- [What to do]
Set down a true copy of the data, with all pictures left out.

[Plain-text document sources]
● ● ●
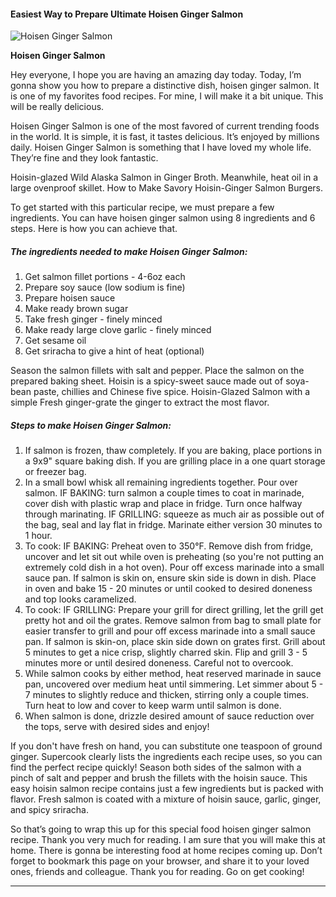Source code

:             

#### Easiest Way to Prepare Ultimate Hoisen Ginger Salmon

![Hoisen Ginger Salmon](https://img-global.cpcdn.com/recipes/5724406673833984/751x532cq70/hoisen-ginger-salmon-recipe-main-photo.jpg)

**Hoisen Ginger Salmon**

Hey everyone, I hope you are having an amazing day today. Today, I’m gonna show you how to prepare a distinctive dish, hoisen ginger salmon. It is one of my favorites food recipes. For mine, I will make it a bit unique. This will be really delicious.

Hoisen Ginger Salmon is one of the most favored of current trending foods in the world. It is simple, it is fast, it tastes delicious. It’s enjoyed by millions daily. Hoisen Ginger Salmon is something that I have loved my whole life. They’re fine and they look fantastic.

Hoisin-glazed Wild Alaska Salmon in Ginger Broth. Meanwhile, heat oil in a large ovenproof skillet. How to Make Savory Hoisin-Ginger Salmon Burgers.

To get started with this particular recipe, we must prepare a few ingredients. You can have hoisen ginger salmon using 8 ingredients and 6 steps. Here is how you can achieve that.

##### The ingredients needed to make Hoisen Ginger Salmon:

1.  Get salmon fillet portions - 4-6oz each
2.  Prepare soy sauce (low sodium is fine)
3.  Prepare hoisen sauce
4.  Make ready brown sugar
5.  Take fresh ginger - finely minced
6.  Make ready large clove garlic - finely minced
7.  Get sesame oil
8.  Get sriracha to give a hint of heat (optional)

Season the salmon fillets with salt and pepper. Place the salmon on the prepared baking sheet. Hoisin is a spicy-sweet sauce made out of soya-bean paste, chillies and Chinese five spice. Hoisin-Glazed Salmon with a simple Fresh ginger-grate the ginger to extract the most flavor.

##### Steps to make Hoisen Ginger Salmon:

1.  If salmon is frozen, thaw completely. If you are baking, place portions in a 9x9" square baking dish. If you are grilling place in a one quart storage or freezer bag.
2.  In a small bowl whisk all remaining ingredients together. Pour over salmon. IF BAKING: turn salmon a couple times to coat in marinade, cover dish with plastic wrap and place in fridge. Turn once halfway through marinating. IF GRILLING: squeeze as much air as possible out of the bag, seal and lay flat in fridge. Marinate either version 30 minutes to 1 hour.
3.  To cook: IF BAKING: Preheat oven to 350°F. Remove dish from fridge, uncover and let sit out while oven is preheating (so you're not putting an extremely cold dish in a hot oven). Pour off excess marinade into a small sauce pan. If salmon is skin on, ensure skin side is down in dish. Place in oven and bake 15 - 20 minutes or until cooked to desired doneness and top looks caramelized.
4.  To cook: IF GRILLING: Prepare your grill for direct grilling, let the grill get pretty hot and oil the grates. Remove salmon from bag to small plate for easier transfer to grill and pour off excess marinade into a small sauce pan. If salmon is skin-on, place skin side down on grates first. Grill about 5 minutes to get a nice crisp, slightly charred skin. Flip and grill 3 - 5 minutes more or until desired doneness. Careful not to overcook.
5.  While salmon cooks by either method, heat reserved marinade in sauce pan, uncovered over medium heat until simmering. Let simmer about 5 - 7 minutes to slightly reduce and thicken, stirring only a couple times. Turn heat to low and cover to keep warm until salmon is done.
6.  When salmon is done, drizzle desired amount of sauce reduction over the tops, serve with desired sides and enjoy!

If you don't have fresh on hand, you can substitute one teaspoon of ground ginger. Supercook clearly lists the ingredients each recipe uses, so you can find the perfect recipe quickly! Season both sides of the salmon with a pinch of salt and pepper and brush the fillets with the hoisin sauce. This easy hoisin salmon recipe contains just a few ingredients but is packed with flavor. Fresh salmon is coated with a mixture of hoisin sauce, garlic, ginger, and spicy sriracha.

So that’s going to wrap this up for this special food hoisen ginger salmon recipe. Thank you very much for reading. I am sure that you will make this at home. There is gonna be interesting food at home recipes coming up. Don’t forget to bookmark this page on your browser, and share it to your loved ones, friends and colleague. Thank you for reading. Go on get cooking!

* * *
● ● ●
- [Answer area]
Source code

:             

#### Easiest Way to Prepare Ultimate Hoisen Ginger Salmon

![Hoisen Ginger Salmon](https://img-global.cpcdn.com/recipes/5724406673833984/751x532cq70/hoisen-ginger-salmon-recipe-main-photo.jpg)

**Hoisen Ginger Salmon**

Hey everyone, I hope you are having an amazing day today. Today, I’m gonna show you how to prepare a distinctive dish, hoisen ginger salmon. It is one of my favorites food recipes. For mine, I will make it a bit unique. This will be really delicious.

Hoisen Ginger Salmon is one of the most favored of current trending foods in the world. It is simple, it is fast, it tastes delicious. It’s enjoyed by millions daily. Hoisen Ginger Salmon is something that I have loved my whole life. They’re fine and they look fantastic.

Hoisin-glazed Wild Alaska Salmon in Ginger Broth. Meanwhile, heat oil in a large ovenproof skillet. How to Make Savory Hoisin-Ginger Salmon Burgers.

To get started with this particular recipe, we must prepare a few ingredients. You can have hoisen ginger salmon using 8 ingredients and 6 steps. Here is how you can achieve that.

##### The ingredients needed to make Hoisen Ginger Salmon:

1.  Get salmon fillet portions - 4-6oz each
2.  Prepare soy sauce (low sodium is fine)
3.  Prepare hoisen sauce
4.  Make ready brown sugar
5.  Take fresh ginger - finely minced
6.  Make ready large clove garlic - finely minced
7.  Get sesame oil
8.  Get sriracha to give a hint of heat (optional)

Season the salmon fillets with salt and pepper. Place the salmon on the prepared baking sheet. Hoisin is a spicy-sweet sauce made out of soya-bean paste, chillies and Chinese five spice. Hoisin-Glazed Salmon with a simple Fresh ginger-grate the ginger to extract the most flavor.

##### Steps to make Hoisen Ginger Salmon:

1.  If salmon is frozen, thaw completely. If you are baking, place portions in a 9x9" square baking dish. If you are grilling place in a one quart storage or freezer bag.
2.  In a small bowl whisk all remaining ingredients together. Pour over salmon. IF BAKING: turn salmon a couple times to coat in marinade, cover dish with plastic wrap and place in fridge. Turn once halfway through marinating. IF GRILLING: squeeze as much air as possible out of the bag, seal and lay flat in fridge. Marinate either version 30 minutes to 1 hour.
3.  To cook: IF BAKING: Preheat oven to 350°F. Remove dish from fridge, uncover and let sit out while oven is preheating (so you're not putting an extremely cold dish in a hot oven). Pour off excess marinade into a small sauce pan. If salmon is skin on, ensure skin side is down in dish. Place in oven and bake 15 - 20 minutes or until cooked to desired doneness and top looks caramelized.
4.  To cook: IF GRILLING: Prepare your grill for direct grilling, let the grill get pretty hot and oil the grates. Remove salmon from bag to small plate for easier transfer to grill and pour off excess marinade into a small sauce pan. If salmon is skin-on, place skin side down on grates first. Grill about 5 minutes to get a nice crisp, slightly charred skin. Flip and grill 3 - 5 minutes more or until desired doneness. Careful not to overcook.
5.  While salmon cooks by either method, heat reserved marinade in sauce pan, uncovered over medium heat until simmering. Let simmer about 5 - 7 minutes to slightly reduce and thicken, stirring only a couple times. Turn heat to low and cover to keep warm until salmon is done.
6.  When salmon is done, drizzle desired amount of sauce reduction over the tops, serve with desired sides and enjoy!

If you don't have fresh on hand, you can substitute one teaspoon of ground ginger. Supercook clearly lists the ingredients each recipe uses, so you can find the perfect recipe quickly! Season both sides of the salmon with a pinch of salt and pepper and brush the fillets with the hoisin sauce. This easy hoisin salmon recipe contains just a few ingredients but is packed with flavor. Fresh salmon is coated with a mixture of hoisin sauce, garlic, ginger, and spicy sriracha.

So that’s going to wrap this up for this special food hoisen ginger salmon recipe. Thank you very much for reading. I am sure that you will make this at home. There is gonna be interesting food at home recipes coming up. Don’t forget to bookmark this page on your browser, and share it to your loved ones, friends and colleague. Thank you for reading. Go on get cooking!

* * *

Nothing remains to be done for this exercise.